The evolutionary theory of punctuated equilibrium sees infrequent ecological crises as a potential driver of rapid evolution.

Because of the impact of humans on the natural environment in the recent geological period, the term ecological crisis is often applied to environmental issues caused by human civilizations such as: the climate crisis, biodiversity loss and plastic pollution which have emerged as major global challenges during the first few decades of the 21st century.

Examples[]

Crises caused by abiotic factors[]

Climate change is starting to have major impacts on ecosystems. With global temperature rising, there is a decrease in snow-fall, and sea levels are rising. Ecosystems will change or evolve to cope with the increase in temperature. Consequently, many species are being driven out of their habitats.

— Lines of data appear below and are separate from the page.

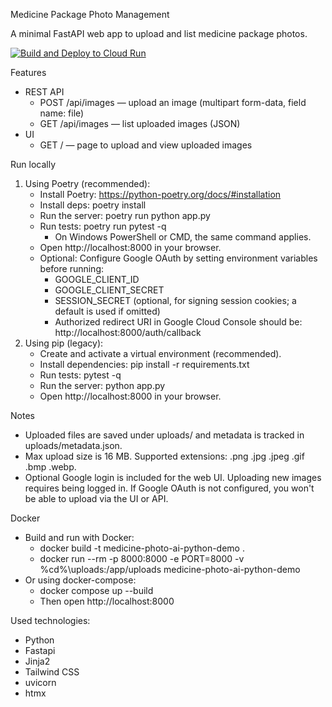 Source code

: Medicine Package Photo Management

A minimal FastAPI web app to upload and list medicine package photos.

[![Build and Deploy to Cloud Run](https://github.com/bereczkitamas/medicine-photo-ai-python-demo/actions/workflows/google-cloudrun-docker.yml/badge.svg)](https://github.com/bereczkitamas/medicine-photo-ai-python-demo/actions/workflows/google-cloudrun-docker.yml)

Features
- REST API
  - POST /api/images — upload an image (multipart form-data, field name: file)
  - GET /api/images — list uploaded images (JSON)
- UI
  - GET / — page to upload and view uploaded images

Run locally
1. Using Poetry (recommended):
   - Install Poetry: https://python-poetry.org/docs/#installation
   - Install deps: poetry install
   - Run the server: poetry run python app.py
   - Run tests: poetry run pytest -q
     - On Windows PowerShell or CMD, the same command applies.
   - Open http://localhost:8000 in your browser.
   - Optional: Configure Google OAuth by setting environment variables before running:
     - GOOGLE_CLIENT_ID
     - GOOGLE_CLIENT_SECRET
     - SESSION_SECRET (optional, for signing session cookies; a default is used if omitted)
     - Authorized redirect URI in Google Cloud Console should be: http://localhost:8000/auth/callback
2. Using pip (legacy):
   - Create and activate a virtual environment (recommended).
   - Install dependencies: pip install -r requirements.txt
   - Run tests: pytest -q
   - Run the server: python app.py
   - Open http://localhost:8000 in your browser.

Notes
- Uploaded files are saved under uploads/ and metadata is tracked in uploads/metadata.json.
- Max upload size is 16 MB. Supported extensions: .png .jpg .jpeg .gif .bmp .webp.
- Optional Google login is included for the web UI. Uploading new images requires being logged in. If Google OAuth is not configured, you won't be able to upload via the UI or API.

Docker
- Build and run with Docker:
  - docker build -t medicine-photo-ai-python-demo .
  - docker run --rm -p 8000:8000 -e PORT=8000 -v %cd%\uploads:/app/uploads medicine-photo-ai-python-demo
- Or using docker-compose:
  - docker compose up --build
  - Then open http://localhost:8000

Used technologies:
- Python
- Fastapi
- Jinja2
- Tailwind CSS
- uvicorn
- htmx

Polar bears are being threatened. They need ice for hunting seals, their primary prey. However, the ice caps are melting, making their hunting periods shorter each year. As a result, the polar bears are not developing enough fat for the winter; therefore, they are not able to reproduce at a healthy rate.

Fresh water and wetland ecosystems are dealing with extreme effects of the increase of temperature. The climate change could be devastating to salmon and trout and to other aquatic life. The increase in temperature will disrupt the current life patterns of the salmon and trout. The cold-water fish will eventually leave their natural geographical range to live in cooler waters by migrating to higher elevations.

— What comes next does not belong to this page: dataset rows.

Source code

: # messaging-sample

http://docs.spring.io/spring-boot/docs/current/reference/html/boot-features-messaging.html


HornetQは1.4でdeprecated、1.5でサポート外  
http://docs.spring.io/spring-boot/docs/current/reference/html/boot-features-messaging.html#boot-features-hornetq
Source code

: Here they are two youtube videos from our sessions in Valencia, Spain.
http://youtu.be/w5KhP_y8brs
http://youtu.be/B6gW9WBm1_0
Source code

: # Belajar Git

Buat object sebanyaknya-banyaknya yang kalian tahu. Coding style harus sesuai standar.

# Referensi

While many species have been able to adapt to the new conditions by moving their range further towards the poles, other species are not as fortunate. The option to move is not available for polar bears and for some aquatic life.

Climate change[]

This section is an excerpt from Climate change and ecosystems.[]

Rainforest ecosystems are rich in biodiversity. This is the Gambia River in Senegal's Niokolo-Koba National Park.

Climate change has adversely affected both terrestrial^[1] and marine^[2] ecosystems, and is expected to further affect many ecosystems, including tundra, mangroves, coral reefs,^[3] and caves.^[4] Increasing global temperature, more frequent occurrence of extreme weather, and rising sea level are among some of the effects of climate change that will have the most significant impact. Some of the possible consequences of these effects include species decline and extinction, behavior change within ecosystems, increased prevalence of invasive species, a shift from forests being carbon sinks to carbon sources, ocean acidification, disruption of the water cycle, and increased occurrence of natural disasters, among others.

Biodiversity extinction[]

This section is an excerpt from Biodiversity loss.[]

Summary of major biodiversity-related environmental-change categories expressed as a percentage of human-driven change (in red) relative to baseline (blue)

Biodiversity loss includes the extinction of species worldwide, as well as the local reduction or loss of species in a certain habitat, resulting in a loss of biological diversity. The latter phenomenon can be temporary or permanent, depending on whether the environmental degradation that leads to the loss is reversible through ecological restoration/ecological resilience or effectively permanent (e.g. through land loss). Global extinction is being driven by human activities which overreach beyond the planetary boundaries as part of the Anthropocene and has so far been proven to be irreversible.

Even though permanent global species loss is a more dramatic and tragic phenomenon than regional changes in species composition, even minor changes from a healthy stable state can have dramatic influence on the food web and the food chain insofar as reductions in only one species can adversely affect the entire chain (coextinction), leading to an overall reduction in biodiversity, possible alternative stable states of an ecosystem notwithstanding. Ecological effects of biodiversity are usually counteracted by its loss. Reduced biodiversity in particular leads to reduced ecosystem services and eventually poses an immediate danger for food security, but also can have more lasting public health consequences for humans.^[5]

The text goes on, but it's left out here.